Mis amigos Paco Segarra y Manolo Portabella crearon hace un tiempo la Fundación Kolbe, profesionales de la publicidad que deseaban poner sus habilidades al servicio del mensaje cristiano. De todas las creatividades geniales que han ido lanzando, su convocatoria eucarística sigue siendo tan brutal como necesaria. Sobre un cartel oscuro y letras rojas que podrían ser de un festival de heavy, se lee: “prostitutas, enfermos de sida, vagos, mendigos, drogadictos, alcohólicos, maleantes… el público ideal para una misa”. Y añaden la cita evangélica “no he venido a llamar a los justos sino a los pecadores”. Comienza ahora el Jubileo de la Misericordia, convocado por el Papa Francisco, y nunca un año santo ha ido tan dirigido a una audiencia sin fe, sin esperanza, sin caridad.
De acuerdo, han pasado cosas. Hemos roto lazos de la amistad, dinamitado corazones y relaciones, dejado familias colgando, cuentas pendientes, hemos dañado, agredido, humillado, asesinado a inocentes, hemos mentido mucho para parecer lo que no somos, hemos congelado esperanzas de otros, hemos odiado y vengado, y acaparado metales ajenos, hemos quemado la tierra a nuestro paso, y también hemos recibido golpes de estos días que parecen sin alma. Bien. Hemos llegado cansados a esta Navidad y desde Roma alguien abre los brazos al mundo y pide un gran ejercicio de misericordia. Precisamente ahora.
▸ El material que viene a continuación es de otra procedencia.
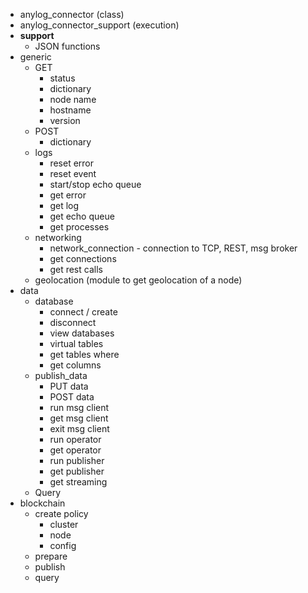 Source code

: * anylog_connector (class)
* anylog_connector_support (execution)
* __support__
  * JSON functions
* generic
    * GET
      * status
      * dictionary
      * node name
      * hostname
      * version
    * POST
      * dictionary
    * logs
      * reset error
      * reset event
      * start/stop echo queue
      * get error
      * get log
      * get echo queue 
      * get processes
    * networking
      * network_connection - connection to TCP, REST, msg broker
      * get connections
      * get rest calls
    * geolocation (module to get geolocation of a node)
* data
  * database
    * connect / create
    * disconnect
    * view databases
    * virtual tables
    * get tables where 
    * get columns
  * publish_data
    * PUT data 
    * POST data 
    * run msg client
    * get msg client
    * exit msg client
    * run operator 
    * get operator
    * run publisher
    * get publisher
    * get streaming
  * Query
* blockchain
  * create policy
    * cluster
    * node
    * config
  * prepare
  * publish
  * query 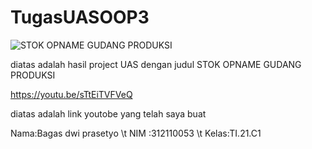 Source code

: # TugasUASOOP3

![STOK OPNAME GUDANG PRODUKSI](https://user-images.githubusercontent.com/92739297/212258243-7caffeac-deb6-46c2-a5b8-51990bab4a56.jpg)

diatas adalah hasil project UAS dengan judul STOK OPNAME GUDANG PRODUKSI

https://youtu.be/sTtEiTVFVeQ

diatas adalah link youtobe yang telah saya buat

Nama:Bagas dwi prasetyo \t
NIM :312110053 \t
Kelas:TI.21.C1
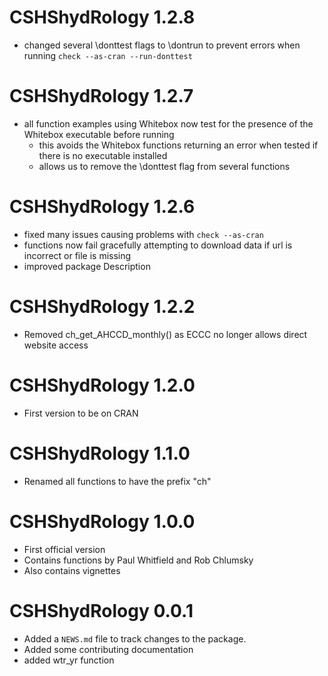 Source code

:# CSHShydRology 1.2.8
* changed several \donttest flags to \dontrun to prevent errors when running `check --as-cran --run-donttest`

# CSHShydRology 1.2.7
* all function examples using Whitebox now test for the presence of the Whitebox executable before running
  - this avoids the Whitebox functions returning an error when tested if there is no executable installed
  - allows us to remove the \donttest flag from several functions

# CSHShydRology 1.2.6
* fixed many issues causing problems with `check --as-cran`
* functions now fail gracefully attempting to download data if url is incorrect or file is missing
* improved package Description

# CSHShydRology 1.2.2
* Removed ch_get_AHCCD_monthly() as ECCC no longer allows direct website access

# CSHShydRology 1.2.0
* First version to be on CRAN

# CSHShydRology 1.1.0
* Renamed all functions to have the prefix "ch"

# CSHShydRology 1.0.0
* First official version
* Contains functions by Paul Whitfield and Rob Chlumsky
* Also contains vignettes

# CSHShydRology 0.0.1
* Added a `NEWS.md` file to track changes to the package.
* Added some contributing documentation
* added wtr_yr function



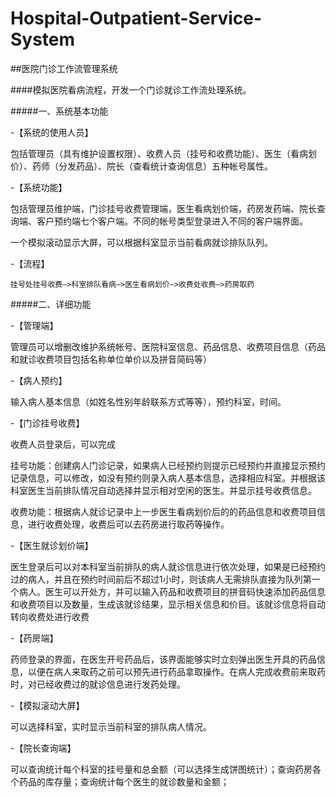 # Hospital-Outpatient-Service-System
##医院门诊工作流管理系统

####模拟医院看病流程，开发一个门诊就诊工作流处理系统。

#####一、系统基本功能

-【系统的使用人员】

包括管理员（具有维护设置权限）、收费人员（挂号和收费功能）、医生（看病划价）、药师（分发药品）、院长（查看统计查询信息）五种帐号属性。

-【系统功能】

包括管理员维护端，门诊挂号收费管理端，医生看病划价端，药房发药端、院长查询端、客户预约端七个客户端。不同的帐号类型登录进入不同的客户端界面。

一个模拟滚动显示大屏，可以根据科室显示当前看病就诊排队队列。

-【流程】

	挂号处挂号收费—>科室排队看病—>医生看病划价—>收费处收费—>药房取药

#####二、详细功能

-【管理端】

 管理员可以增删改维护系统帐号、医院科室信息、药品信息、收费项目信息（药品和就诊收费项目包括名称单位单价以及拼音简码等）


-【病人预约】

输入病人基本信息（如姓名性别年龄联系方式等等），预约科室，时间。


-【门诊挂号收费】

收费人员登录后，可以完成

挂号功能：创建病人门诊记录，如果病人已经预约则提示已经预约并直接显示预约记录信息，可以修改，如没有预约则录入病人基本信息，选择相应科室。并根据该科室医生当前排队情况自动选择并显示相对空闲的医生。并显示挂号收费信息。

收费功能：根据病人就诊记录中上一步医生看病划价后的的药品信息和收费项目信息，进行收费处理，收费后可以去药房进行取药等操作。

-【医生就诊划价端】 

医生登录后可以对本科室当前排队的病人就诊信息进行依次处理，如果是已经预约过的病人，并且在预约时间前后不超过1小时，则该病人无需排队直接为队列第一个病人。医生可以开处方，并可以输入药品和收费项目的拼音码快速添加药品信息和收费项目以及数量，生成该就诊结果，显示相关信息和价目。该就诊信息将自动转向收费处进行收费

-【药房端】

药师登录的界面，在医生开号药品后，该界面能够实时立刻弹出医生开具的药品信息，以便在病人来取药之前可以预先进行药品拿取操作。在病人完成收费前来取药时，对已经收费过的就诊信息进行发药处理。

-【模拟滚动大屏】

可以选择科室，实时显示当前科室的排队病人情况。

-【院长查询端】

可以查询统计每个科室的挂号量和总金额（可以选择生成饼图统计）；查询药房各个药品的库存量；查询统计每个医生的就诊数量和金额；
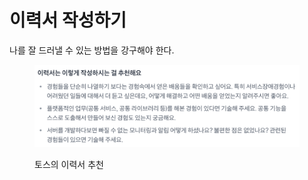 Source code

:# 이력서 작성하기

나를 잘 드러낼 수 있는 방법을 강구해야 한다.







<figure><img src="../.gitbook/assets/image (3) (1) (1) (1) (1) (1) (1) (1) (1) (1) (1) (1) (1).png" alt=""><figcaption><p>토스의 이력서 추천</p></figcaption></figure>
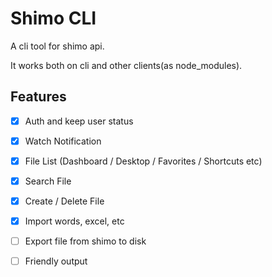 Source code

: # Shimo CLI

A cli tool for shimo api.

It works both on cli and other clients(as node_modules).

## Features

- [x] Auth and keep user status

- [x] Watch Notification

- [x] File List (Dashboard / Desktop / Favorites / Shortcuts etc)

- [x] Search File

- [x] Create / Delete File

- [x] Import words, excel, etc

- [ ] Export file from shimo to disk

- [ ] Friendly output
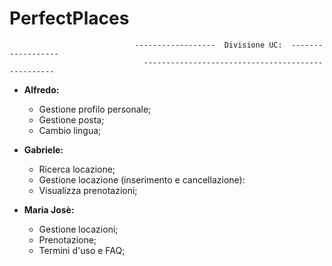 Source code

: # PerfectPlaces

                                ------------------  Divisione UC:  ------------------
                                  --------------------------------------------------
                                
                                 
-   **Alfredo:**
    - Gestione profilo personale;
  	- Gestione posta;
 	- Cambio lingua;
  
-   **Gabriele:**
	- Ricerca locazione;
	- Gestione locazione (inserimento e cancellazione):
	- Visualizza prenotazioni;
	
-   **Maria Josè:**
	- Gestione locazioni;
	- Prenotazione;
	- Termini d'uso e FAQ; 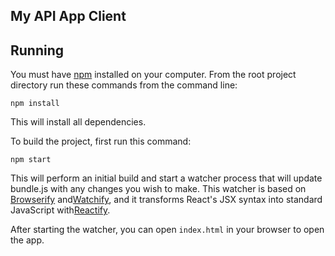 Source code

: My API App Client
-----------------

Running
-------

You must have [npm](https://www.npmjs.org/) installed on your computer. From the root project directory run these commands from the command line:

`npm install`

This will install all dependencies.

To build the project, first run this command:

`npm start`

This will perform an initial build and start a watcher process that will update bundle.js with any changes you wish to make. This watcher is based on [Browserify](http://browserify.org/) and[Watchify](https://github.com/substack/watchify), and it transforms React's JSX syntax into standard JavaScript with[Reactify](https://github.com/andreypopp/reactify).

After starting the watcher, you can open `index.html` in your browser to open the app.
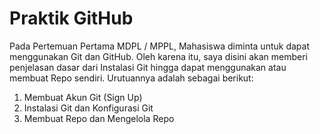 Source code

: # Praktik GitHub
Pada Pertemuan Pertama MDPL / MPPL, Mahasiswa diminta untuk dapat menggunakan Git dan GitHub. Oleh karena itu, saya disini akan memberi penjelasan dasar dari Instalasi Git hingga dapat menggunakan atau membuat Repo sendiri. Urutuannya adalah sebagai berikut:
1. Membuat Akun Git (Sign Up)
2. Instalasi Git dan Konfigurasi Git
3. Membuat Repo dan Mengelola Repo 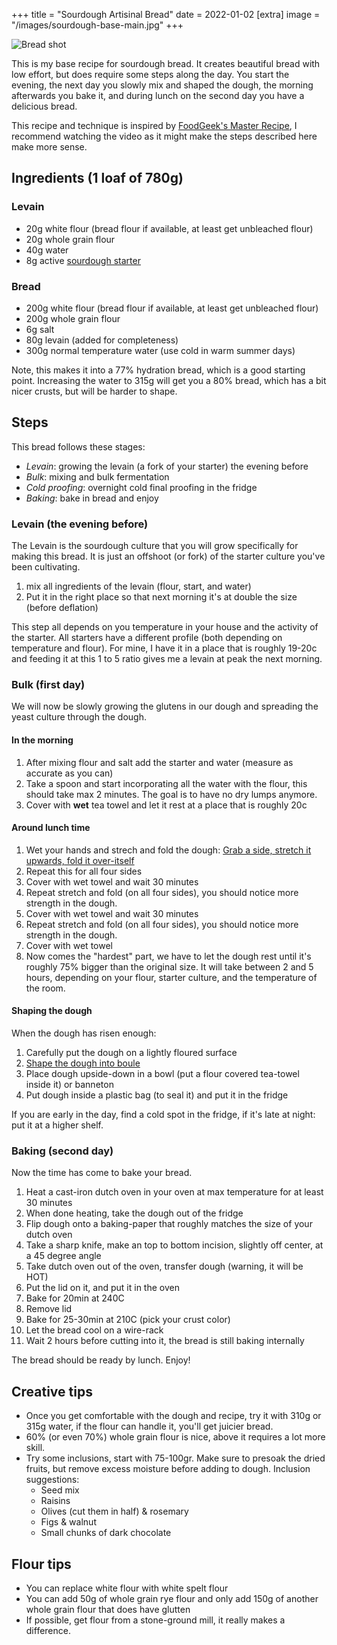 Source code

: +++
title = "Sourdough Artisinal Bread"
date = 2022-01-02
[extra]
image = "/images/sourdough-base-main.jpg"
+++

![Bread shot](/images/sourdough-base-main.jpg)

This is my base recipe for sourdough bread.
It creates beautiful bread with low effort, but does require some steps along the day.
You start the evening, the next day you slowly mix and shaped the dough, the morning afterwards you bake it, and during lunch on the second day you have a delicious bread.

This recipe and technique is inspired by [FoodGeek's Master Recipe](https://www.youtube.com/watch?v=8FaKxYM8TRo), I recommend watching the video as it might make the steps described here make more sense.

## Ingredients (1 loaf of 780g)

### Levain
- 20g white flour (bread flour if available, at least get unbleached flour)
- 20g whole grain flour
- 40g water
- 8g active [sourdough starter](/sourdough-starter/)

### Bread
- 200g white flour (bread flour if available, at least get unbleached flour)
- 200g whole grain flour
- 6g salt
- 80g levain (added for completeness)
- 300g normal temperature water (use cold in warm summer days) 

Note, this makes it into a 77% hydration bread, which is a good starting point. 
Increasing the water to 315g will get you a 80% bread, which has a bit nicer crusts, but will be harder to shape.


## Steps

This bread follows these stages:

- _Levain_: growing the levain (a fork of your starter) the evening before
- _Bulk_: mixing and bulk fermentation
- _Cold proofing_: overnight cold final proofing in the fridge
- _Baking_: bake in bread and enjoy

### Levain (the evening before)

The Levain is the sourdough culture that you will grow specifically for making this bread.
It is just an offshoot (or fork) of the starter culture you've been cultivating.

1. mix all ingredients of the levain (flour, start, and water)
2. Put it in the right place so that next morning it's at double the size (before deflation)

This step all depends on you temperature in your house and the activity of the starter.
All starters have a different profile (both depending on temperature and flour).
For mine, I have it in a place that is roughly 19-20c and feeding it at this 1 to 5 ratio gives me a levain at peak the next morning.

### Bulk (first day)

We will now be slowly growing the glutens in our dough and spreading the yeast culture through the dough. 

#### In the morning

1. After mixing flour and salt add the starter and water (measure as accurate as you can)
2. Take a spoon and start incorporating all the water with the flour, this should take max 2 minutes. The goal is to have no dry lumps anymore.
3. Cover with **wet** tea towel and let it rest at a place that is roughly 20c

#### Around lunch time

1. Wet your hands and strech and fold the dough: [Grab a side, stretch it upwards, fold it over-itself](https://www.theclevercarrot.com/2020/05/how-to-stretch-and-fold-sourdough/)
2. Repeat this for all four sides
3. Cover with wet towel and wait 30 minutes
4. Repeat stretch and fold (on all four sides), you should notice more strength in the dough.
5. Cover with wet towel and wait 30 minutes
6. Repeat stretch and fold (on all four sides), you should notice more strength in the dough.
7. Cover with wet towel
8. Now comes the "hardest" part, we have to let the dough rest until it's roughly 75% bigger than the original size. It will take between 2 and 5 hours, depending on your flour, starter culture, and the temperature of the room.

#### Shaping the dough
When the dough has risen enough:

1. Carefully put the dough on a lightly floured surface
2. [Shape the dough into boule](https://www.youtube.com/watch?t=28&v=pmTPL2J8OZk)
3. Place dough upside-down in a bowl (put a flour covered tea-towel inside it) or banneton
4. Put dough inside a plastic bag (to seal it) and put it in the fridge

If you are early in the day, find a cold spot in the fridge, if it's late at night: put it at a higher shelf.

### Baking (second day)

Now the time has come to bake your bread.

1. Heat a cast-iron dutch oven in your oven at max temperature for at least 30 minutes
2. When done heating, take the dough out of the fridge
3. Flip dough onto a baking-paper that roughly matches the size of your dutch oven
4. Take a sharp knife, make an top to bottom incision, slightly off center, at a 45 degree angle
5. Take dutch oven out of the oven, transfer dough (warning, it will be HOT)
6. Put the lid on it, and put it in the oven
7. Bake for 20min at 240C
8. Remove lid
9. Bake for 25-30min at 210C (pick your crust color)
10. Let the bread cool on a wire-rack
11. Wait 2 hours before cutting into it, the bread is still baking internally

The bread should be ready by lunch. Enjoy!

## Creative tips
- Once you get comfortable with the dough and recipe, try it with 310g or 315g water, if the flour can handle it, you'll get juicier bread.
- 60% (or even 70%) whole grain flour is nice, above it requires a lot more skill.
- Try some inclusions, start with 75-100gr. Make sure to presoak the dried fruits, but remove excess moisture before adding to dough. Inclusion suggestions:
    - Seed mix
    - Raisins
    - Olives (cut them in half) & rosemary
    - Figs & walnut
    - Small chunks of dark chocolate

## Flour tips
- You can replace white flour with white spelt flour
- You can add 50g of whole grain rye flour and only add 150g of another whole grain flour that does have glutten
- If possible, get flour from a stone-ground mill, it really makes a difference.
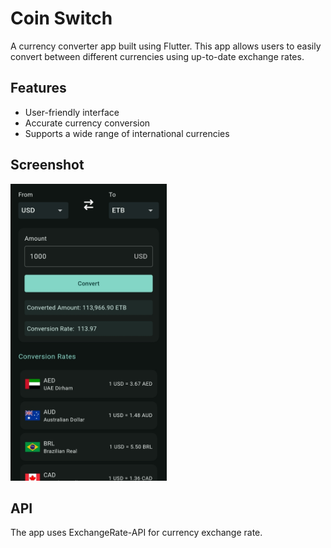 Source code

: # Coin Switch

A currency converter app built using Flutter. This app allows users to easily convert between different currencies using up-to-date exchange rates.

## Features

- User-friendly interface
- Accurate currency conversion
- Supports a wide range of international currencies

## Screenshot

<img src="assets/screenshots/screenshot.jpg" alt="Home Screen" width="250">

## API

The app uses ExchangeRate-API for currency exchange rate. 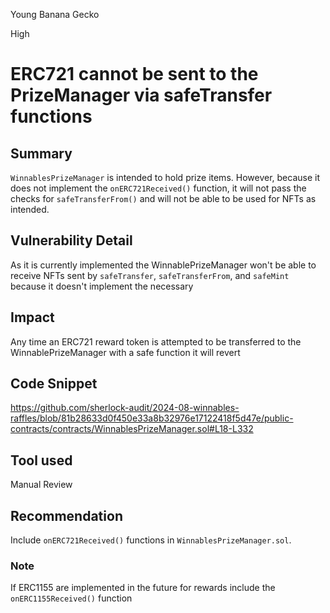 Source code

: Young Banana Gecko

High

# ERC721 cannot be sent to the PrizeManager via safeTransfer functions

## Summary
`WinnablesPrizeManager` is intended to hold prize items. However, because it does not implement the `onERC721Received()` function, it will not pass the checks for `safeTransferFrom()` and will not be able to be used for NFTs as intended. 

## Vulnerability Detail
As it is currently implemented the WinnablePrizeManager won't be able to receive NFTs sent by `safeTransfer`, `safeTransferFrom`,  and  `safeMint` because it doesn't implement the necessary

## Impact
Any time an ERC721 reward token is attempted to be transferred to the WinnablePrizeManager with a safe function it will revert

## Code Snippet
https://github.com/sherlock-audit/2024-08-winnables-raffles/blob/81b28633d0f450e33a8b32976e17122418f5d47e/public-contracts/contracts/WinnablesPrizeManager.sol#L18-L332

## Tool used

Manual Review

## Recommendation
Include `onERC721Received()` functions in `WinnablesPrizeManager.sol`.

### Note 
If ERC1155 are implemented in the future for rewards include the `onERC1155Received()` function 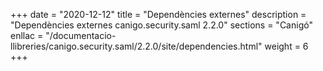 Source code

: +++
date        = "2020-12-12"
title       = "Dependències externes"
description = "Dependències externes canigo.security.saml 2.2.0"
sections    = "Canigó"
enllac		= "/documentacio-llibreries/canigo.security.saml/2.2.0/site/dependencies.html"
weight		= 6
+++
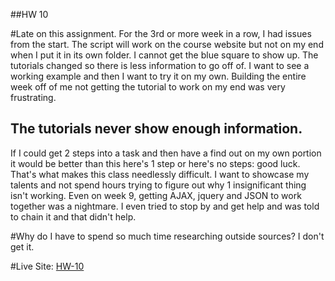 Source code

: ##HW 10

#Late on this assignment.
For the 3rd or more week in a row, I had issues from the start. The script will work on the
course website but not on my end when I put it in its own folder. I cannot get the blue square to
show up. The tutorials changed so there is less information to go off of. I want to see a working
example and then I want to try it on my own. Building the entire week off of me not getting
the tutorial to work on my end was very frustrating.

## The tutorials never show enough information.
If I could get 2 steps into a task and then have a find out on my own portion it would be
better than this here's 1 step or here's no steps: good luck. That's what makes this class
needlessly difficult. I want to showcase my talents and not spend hours trying to
figure out why 1 insignificant thing isn't working. Even on week 9, getting AJAX, jquery and
JSON to work together was a nightmare. I even tried to stop by and get help and was told to chain
it and that didn't help.

#Why do I have to spend so much time researching outside sources?
I don't get it.

#Live Site:
[HW-10](https://ewilsey.github.io/MART441/HW-10/)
Entretanto, uno se plantea si no habrá cosas más importantes. No sé, la salud, el dinero, el amor, o el whisky. Y tal vez, pero es tiempo de misericordia para el mundo. Y sí, tal vez no hay cristiano que entienda al Papa, hasta que abres el periódico y te das uno de esos baños de sangre y odio. Y oigan, pongan o quiten la fe, que no es cosa que se pueda elegir, pero díganme si algo necesita más este planeta que un bálsamo de misericordia, lanzado como una montaña de nieve sobre las brasas de la maldad humana.
Más. El corazón que no perdona vive envenenado. El corazón envenenado se muere. El corazón muerto es vengativo, cruel, rencoroso. Y es, al fin, un corazón extenuado, porque todas esas actividades exigen un insoportable ejercicio mental: la memoria. La salida a tal agotamiento es la liberación que proporciona la misericordia. No es casual que el Papa haya convocado precisamente ahora este Año Santo. Si los cristianos no estamos dispuestos a hacer, pedir, regalar, y amar el perdón, podemos meternos nuestras rectísimas vidas por donde nos quepan. Si no damos paz al mundo no somos de Dios. Y el mundo, a menudo, se reduce a lo más inmediato que rodea nuestras narices, y a esos hilos que cuelgan de nuestras almas.
A lo largo de los siglos, a lo ancho de los días, hemos creído que el cristianismo era cosa de juicios y preceptos, y hemos caído en la peor de las trampas, que es entrecomillar la misericordia del Nuevo Testamento, que trasciende fe y religión, que trasciende en realidad todo, y que es incontrolable, divertida, desconcertante, y verdaderamente amable, por inalcanzable. Suena bonito pero es verdad: sin Amor, no hay nada. Obviamente hay una moral, hay que huir de la droga absurda del relativismo que considera, a grandes rasgos, que todo puede ser malo o bueno en función de los litros de cerveza en sangre, pero es tiempo de sacar a pasear por las calles y los corazones ese cartel que grita “¡bienvenidos pecadores!”.
Dios es pésimo economista, mal negociante, gestor manirroto con sus gracias. De eso llevamos siglos beneficiándonos. En cierto modo, el cristiano vive en permanente y feliz cohecho. A nadie le habría extrañado demasiado que Cristo dijera “Venid a mi los que sois puros y perfectos, y el resto, ahí tenéis las puertas del infierno”. Pero por sorpresa dijo: “venid a mi los que estáis cansados y agobiados, que yo os aliviaré”. El Año de la Misericordia es un recordatorio de que Cristo no pidió ningún carnet previo para amar y perdonar. Así que, en las cosas del alma, al infierno con la burocracia y los prejuicios. Todos deben saber que allá donde haya una iglesia abierta hay una ocasión para empezar de cero.